Below are the records; copy each line in which "Tideman" occurs.

+---+

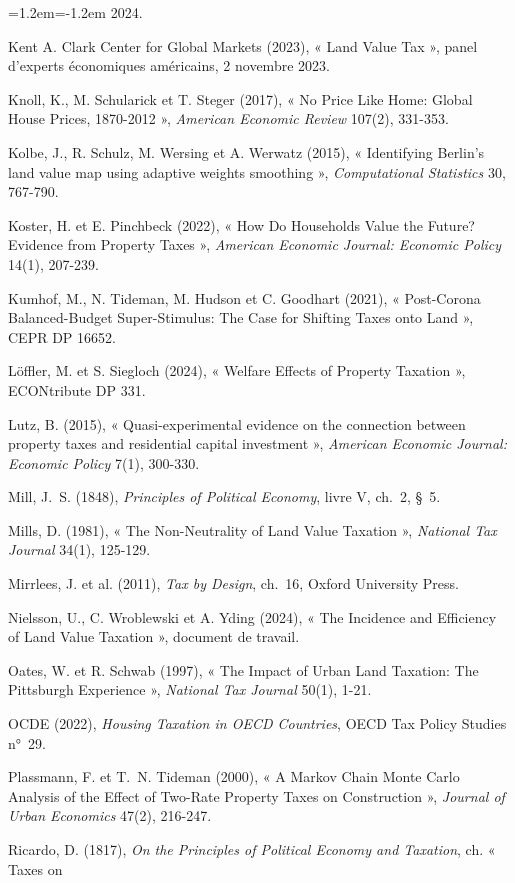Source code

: \documentclass[11pt,a4paper]{article}
\begin{document}
\begin{list}{}{\leftmargin=1.2em\itemindent=-1.2em\itemsep=1pt\parsep=0pt}
2024.
\item Kent A. Clark Center for Global Markets (2023), « Land Value Tax », panel d'experts
économiques américains, 2 novembre 2023.
\item Knoll, K., M. Schularick et T. Steger (2017), « No Price Like Home: Global House Prices,
1870-2012 », \emph{American Economic Review} 107(2), 331-353.
\item Kolbe, J., R. Schulz, M. Wersing et A. Werwatz (2015), « Identifying Berlin's land value
map using adaptive weights smoothing », \emph{Computational Statistics} 30, 767-790.
\item Koster, H. et E. Pinchbeck (2022), « How Do Households Value the Future? Evidence from
Property Taxes », \emph{American Economic Journal: Economic Policy} 14(1), 207-239.
\item Kumhof, M., N. Tideman, M. Hudson et C. Goodhart (2021), « Post-Corona Balanced-Budget
Super-Stimulus: The Case for Shifting Taxes onto Land », CEPR DP 16652.
\item Löffler, M. et S. Siegloch (2024), « Welfare Effects of Property Taxation », ECONtribute
DP 331.
\item Lutz, B. (2015), « Quasi-experimental evidence on the connection between property taxes and
residential capital investment », \emph{American Economic Journal: Economic Policy} 7(1), 300-330.
\item Mill, J.~S. (1848), \emph{Principles of Political Economy}, livre V, ch.~2, §~5.
\item Mills, D. (1981), « The Non-Neutrality of Land Value Taxation », \emph{National Tax Journal}
34(1), 125-129.
\item Mirrlees, J. et al. (2011), \emph{Tax by Design}, ch.~16, Oxford University Press.
\item Nielsson, U., C. Wroblewski et A. Yding (2024), « The Incidence and Efficiency of Land Value
Taxation », document de travail.
\item Oates, W. et R. Schwab (1997), « The Impact of Urban Land Taxation: The Pittsburgh
Experience », \emph{National Tax Journal} 50(1), 1-21.
\item OCDE (2022), \emph{Housing Taxation in OECD Countries}, OECD Tax Policy Studies n°~29.
\item Plassmann, F. et T.~N. Tideman (2000), « A Markov Chain Monte Carlo Analysis of the Effect of
Two-Rate Property Taxes on Construction », \emph{Journal of Urban Economics} 47(2), 216-247.
\item Ricardo, D. (1817), \emph{On the Principles of Political Economy and Taxation}, ch. « Taxes on

\end{list}
\end{document}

+---+

### RESULT
\item Kumhof, M., N. Tideman, M. Hudson et C. Goodhart (2021), « Post-Corona Balanced-Budget
\item Plassmann, F. et T.~N. Tideman (2000), « A Markov Chain Monte Carlo Analysis of the Effect of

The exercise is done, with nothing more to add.